Task to complete: Among the entries below, find the lines that hold the word "complex" and report them.

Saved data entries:
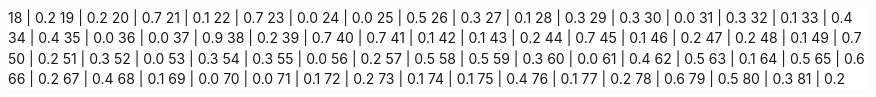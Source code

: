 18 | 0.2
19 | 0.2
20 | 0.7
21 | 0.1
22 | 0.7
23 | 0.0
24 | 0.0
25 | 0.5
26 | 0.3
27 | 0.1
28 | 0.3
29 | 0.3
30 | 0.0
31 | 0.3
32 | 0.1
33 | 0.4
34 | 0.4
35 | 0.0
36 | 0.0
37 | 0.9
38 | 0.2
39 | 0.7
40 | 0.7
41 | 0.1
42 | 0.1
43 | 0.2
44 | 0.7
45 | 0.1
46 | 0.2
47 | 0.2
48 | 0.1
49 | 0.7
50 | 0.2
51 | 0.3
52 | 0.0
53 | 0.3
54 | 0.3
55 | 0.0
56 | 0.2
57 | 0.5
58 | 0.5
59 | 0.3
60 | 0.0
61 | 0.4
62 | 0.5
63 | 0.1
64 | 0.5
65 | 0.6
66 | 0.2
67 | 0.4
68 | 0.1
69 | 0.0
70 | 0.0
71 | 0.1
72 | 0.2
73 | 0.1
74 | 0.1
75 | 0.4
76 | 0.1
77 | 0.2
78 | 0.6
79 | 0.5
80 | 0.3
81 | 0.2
---
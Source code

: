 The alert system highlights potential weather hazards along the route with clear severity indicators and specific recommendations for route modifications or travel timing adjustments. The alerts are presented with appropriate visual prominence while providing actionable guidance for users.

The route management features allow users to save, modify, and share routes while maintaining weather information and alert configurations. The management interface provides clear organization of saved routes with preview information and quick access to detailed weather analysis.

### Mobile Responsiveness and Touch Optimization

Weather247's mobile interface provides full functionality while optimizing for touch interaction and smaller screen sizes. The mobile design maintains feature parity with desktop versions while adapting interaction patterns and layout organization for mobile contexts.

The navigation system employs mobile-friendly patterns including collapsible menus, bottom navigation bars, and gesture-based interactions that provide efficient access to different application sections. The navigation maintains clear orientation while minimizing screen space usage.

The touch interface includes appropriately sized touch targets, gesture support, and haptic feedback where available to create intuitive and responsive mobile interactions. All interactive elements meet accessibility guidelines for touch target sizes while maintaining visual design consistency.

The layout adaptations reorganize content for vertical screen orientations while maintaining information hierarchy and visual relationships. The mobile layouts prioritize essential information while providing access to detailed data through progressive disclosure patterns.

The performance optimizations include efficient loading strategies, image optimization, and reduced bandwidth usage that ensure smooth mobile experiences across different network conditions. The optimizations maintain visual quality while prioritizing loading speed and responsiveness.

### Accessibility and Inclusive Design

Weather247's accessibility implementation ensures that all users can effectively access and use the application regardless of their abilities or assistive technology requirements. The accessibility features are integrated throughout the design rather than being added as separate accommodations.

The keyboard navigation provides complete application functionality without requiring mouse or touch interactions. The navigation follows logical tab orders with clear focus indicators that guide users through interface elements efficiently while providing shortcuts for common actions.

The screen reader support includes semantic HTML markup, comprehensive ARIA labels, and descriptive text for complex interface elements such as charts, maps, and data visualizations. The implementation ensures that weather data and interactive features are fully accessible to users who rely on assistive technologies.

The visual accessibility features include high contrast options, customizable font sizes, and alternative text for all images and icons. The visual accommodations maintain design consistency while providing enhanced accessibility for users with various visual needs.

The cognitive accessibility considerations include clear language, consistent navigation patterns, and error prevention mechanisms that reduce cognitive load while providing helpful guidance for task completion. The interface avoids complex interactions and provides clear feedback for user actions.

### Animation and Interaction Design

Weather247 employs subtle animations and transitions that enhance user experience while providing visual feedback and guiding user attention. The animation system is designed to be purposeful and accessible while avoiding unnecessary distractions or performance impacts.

Answer to the problem:
The screen reader support includes semantic HTML markup, comprehensive ARIA labels, and descriptive text for complex interface elements such as charts, maps, and data visualizations. The implementation ensures that weather data and interactive features are fully accessible to users who rely on assistive technologies.
The cognitive accessibility considerations include clear language, consistent navigation patterns, and error prevention mechanisms that reduce cognitive load while providing helpful guidance for task completion. The interface avoids complex interactions and provides clear feedback for user actions.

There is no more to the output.